The message is this, if patients get touchy-feely herbal-fresh lovin’ from quacks, they will go to quacks. If they get a wall of stone from a M.D. when they need some compassion and care, the woo might be the only thing that they can grasp.
SFscruff, best wishes on continuing your successful fight, against both cancer and woo, well into the future. 🙂
Interestingly, Bernard Osher’s sister, Marion Sandler, also has a foundation. From what I can tell the Sandler Foundation funds actual medical research, no hocus pocus mumbo jumbo. Clearly Herb and Marion want their money to actually, you know, provide a real benefit.
http://www.sandler.ucsf.edu/history.html
Watching CBS right now about Iscador. I wonder if this is one of the unproven products they plan on using??? Maybe this will be a source of very expensive antineoplastons? Oh, will they charge up-front before the treatments???
These rich alt med proponents are closet Scientologists postulating a cleared planet.
C’mon out of the closet, Bernard and Barbro.
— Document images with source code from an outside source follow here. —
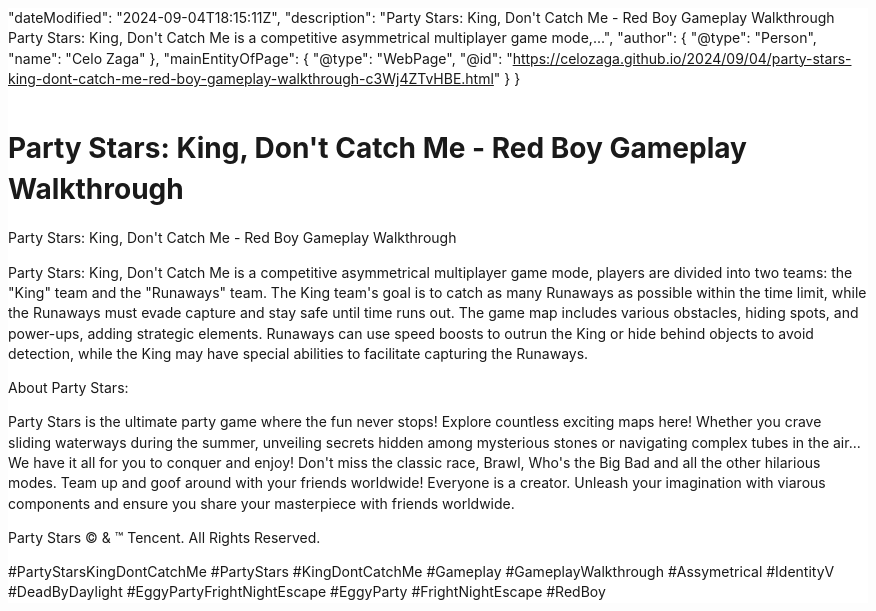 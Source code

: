   "dateModified": "2024-09-04T18:15:11Z",
  "description": "Party Stars: King, Don't Catch Me - Red Boy Gameplay Walkthrough  Party Stars: King, Don't Catch Me is a competitive asymmetrical multiplayer game mode,...",
  "author": {
    "@type": "Person",
    "name": "Celo Zaga"
  },
  "mainEntityOfPage": {
    "@type": "WebPage",
    "@id": "https://celozaga.github.io/2024/09/04/party-stars-king-dont-catch-me-red-boy-gameplay-walkthrough-c3Wj4ZTvHBE.html"
  }
}
</script>

<h1 class="youtube-post-title">Party Stars: King, Don't Catch Me - Red Boy Gameplay Walkthrough</h1>

<iframe class="BLOG_video_class" width="100%" height="100%" 
        src="https://www.youtube.com/embed/c3Wj4ZTvHBE"
        youtube-src-id="c3Wj4ZTvHBE"
        title="YouTube Video Player"
        frameborder="0"
        allow="accelerometer; autoplay; clipboard-write; encrypted-media; gyroscope; picture-in-picture; web-share"
        referrerpolicy="strict-origin-when-cross-origin"
        allowfullscreen></iframe>

<p class="youtube-post-description">Party Stars: King, Don't Catch Me - Red Boy Gameplay Walkthrough

Party Stars: King, Don't Catch Me is a competitive asymmetrical multiplayer game mode, players are divided into two teams: the "King" team and the "Runaways" team. The King team's goal is to catch as many Runaways as possible within the time limit, while the Runaways must evade capture and stay safe until time runs out. The game map includes various obstacles, hiding spots, and power-ups, adding strategic elements. Runaways can use speed boosts to outrun the King or hide behind objects to avoid detection, while the King may have special abilities to facilitate capturing the Runaways.

About Party Stars:

Party Stars is the ultimate party game where the fun never stops! Explore countless exciting maps here! Whether you crave sliding waterways during the summer, unveiling secrets hidden among mysterious stones or navigating complex tubes in the air... We have it all for you to conquer and enjoy! Don't miss the classic race, Brawl, Who's the Big Bad and all the other hilarious modes. Team up and goof around with your friends worldwide! Everyone is a creator. Unleash your imagination with viarous components and ensure you share your masterpiece with friends worldwide.

Party Stars © & ™ Tencent. All Rights Reserved. 

#PartyStarsKingDontCatchMe #PartyStars #KingDontCatchMe #Gameplay #GameplayWalkthrough #Assymetrical #IdentityV #DeadByDaylight #EggyPartyFrightNightEscape #EggyParty #FrightNightEscape #RedBoy</p>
I feel sorry for the author’s bias and their limited knowledge of science. Western medicine is so far backward, the billions of dollars of research are such as waste, its a shame. Only a person who hasn’t studied Ayurveda, read supporting scientific studies and research or experienced its healing powers can write such a opinionated, unscientific article. Good luck with curing cancer, aids, and diabetes. What a joke !
Well, the reading the “supporting scientific studies” part shouldn’t take long.
Ashish @ 67:
Left off the leading “H” from your handle it appears.
Ashish, the cancer I had was cured by ‘western’ medicine. Had I chosen to go the Ayuveda route I’d be dead today. 10 years of semi annual check ups post-surgery/chemo and the cancer cells are no longer in my body. Of course, the cancer I had could have spontaneously remitted which can occur in a statistically small number of patients with the type and stage of cancer that I had, but it’s unlikely and I’ll never know, because I chose the ‘western’ route which cured and saved me. I didn’t arrive at my conclusion to be treated with ‘western’ medicine with a bias other than an ‘I want to beat this’ bias. You show your own bias and denial of science as there’s no scientific evidence that Ayuveda ‘works’ other than as a faith-based farce. Hopefully, you and your cronies will only harm yourselves and innocent victims of your foolishness will not be led astray.
Please provide said studies and research so that we may read them. PMIDs preferred.